Y ya puesto a concederse licencias, en esa búsqueda de “paisajes” y “rostros humanos” originarios, Juan Cárdenas va más allá e introduce, en medio del relato, un estallido de poesía dedicado a la uruguaya Marosa Di Giorgio. La cita de Marosa que elige para abrir ese extraño capítulo poético, nos remite al comienzo de este artículo: “Ayer conocí el nombre secreto de mi casa”.

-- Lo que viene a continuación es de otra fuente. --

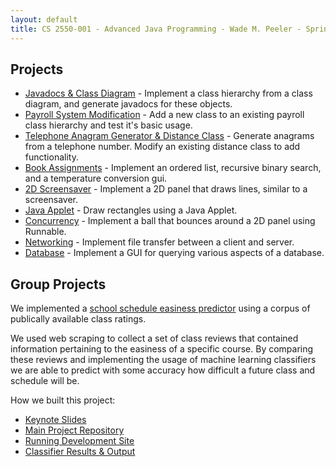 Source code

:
 ```yaml
---
layout: default
title: CS 2550-001 - Advanced Java Programming - Wade M. Peeler - Spring 2013
---
```


## Projects

* [Javadocs & Class Diagram](https://github.com/nrub/slcc-eportfolio/tree/master/sp13-cs-2550-001-peeler/assignment-01-class-diagram-to-javadoc) - Implement a class hierarchy from a class diagram, and generate javadocs for these objects.
* [Payroll System Modification](https://github.com/nrub/slcc-eportfolio/tree/master/sp13-cs-2550-001-peeler/assignment-02-payroll-system-modification) - Add a new class to an existing payroll class hierarchy and test it's basic usage.
* [Telephone Anagram Generator & Distance Class](https://github.com/nrub/slcc-eportfolio/tree/master/sp13-cs-2550-001-peeler/assignment-03-distance-class) - Generate anagrams from a telephone number. Modify an existing distance class to add functionality.
* [Book Assignments](https://github.com/nrub/slcc-eportfolio/tree/master/sp13-cs-2550-001-peeler/assignment-04-book-assignments) - Implement an ordered list, recursive binary search, and a temperature conversion gui.
* [2D Screensaver](https://github.com/nrub/slcc-eportfolio/tree/master/sp13-cs-2550-001-peeler/assignment-05-2d-screensaver) - Implement a 2D panel that draws lines, similar to a screensaver.
* [Java Applet](https://github.com/nrub/slcc-eportfolio/tree/master/sp13-cs-2550-001-peeler/assignment-06-applet) - Draw rectangles using a Java Applet.
* [Concurrency](https://github.com/nrub/slcc-eportfolio/tree/master/sp13-cs-2550-001-peeler/assignment-07-concurrency) - Implement a ball that bounces around a 2D panel using Runnable.
* [Networking](https://github.com/nrub/slcc-eportfolio/tree/master/sp13-cs-2550-001-peeler/assignment-08-networking) - Implement file transfer between a client and server.
* [Database](https://github.com/nrub/slcc-eportfolio/tree/master/sp13-cs-2550-001-peeler/assignment-09-database) - Implement a GUI for querying various aspects of a database.

## Group Projects

We implemented a [school schedule easiness predictor](http://schedule-easiness-predictor.herokuapp.com) using a corpus of publically available class ratings.

We used web scraping to collect a set of class reviews that contained information pertaining to the easiness of a specific course. By comparing these reviews and implementing the usage of machine learning classifiers we are able to predict with some accuracy how difficult a future class and schedule will be.

How we built this project:

* [Keynote Slides](https://github.com/log0ymxm/potato-peeler/blob/master/doc/data-inference-slides.key?raw=true)
* [Main Project Repository](https://github.com/log0ymxm/potato-peeler)
* [Running Development Site](http://damp-tundra-6974.herokuapp.com/)
* [Classifier Results & Output](potato-peeler-results.txt)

Es muy pronto todavía para saber si Juan Cárdenas ha encontrado ya el tono definitivo de su escritura. Sus obras hace un tiempo que llegan con asiduidad a la Argentina. La propia Sigilo publicó en 2015 su novela Ornamento y la editorial artesanal Ninguna Orilla presentó en 2016 Tú y yo, una novelita rusa.  En Peregrino transparente demuestra un uso del lenguaje que tiene mucho que ver con su oficio de traductor (ha traducido a William Faulkner, Nathaniel Hawthorne, Norman Mailer, entre otros). Y deja en claro, también, que se asume como un heredero de aquella generación del “boom” que encontró las “palabras” y del Bolaño que atrapó al mundo en sus páginas, aunque reclama una voz propia capaz de darle una literatura a la altura de las circunstancias a la América Latina del siglo XXI.

Para captar el propósito de su aventura literaria resulta interesante leerlo no sólo junto al resto de los autores que Sigilo ha publicado en su colección dedicada a nuestro continente, sino también en simultáneo a lo que viene escribiendo, en Argentina, Marina Closs (La despoblación, publicada el año pasado por Blatt & Ríos) y a la obra de Hernán Ronsino (La descomposición, Glaxo, Lumbre, trilogía editada por Eterna Cadencia), por citar sólo dos de los autores con los que Cárdenas comparte cierto estilo y búsqueda estética. Cada uno de ellos, a su manera, siguen tratando de responder a la pregunta con la que Vargas Llosa comenzó en 1969 su célebre Conversación en La Catedral: ¿En qué momento se había jodido el Perú?.  ¿Cómo fue que nos expulsaron del paraíso? Y… ¿por qué?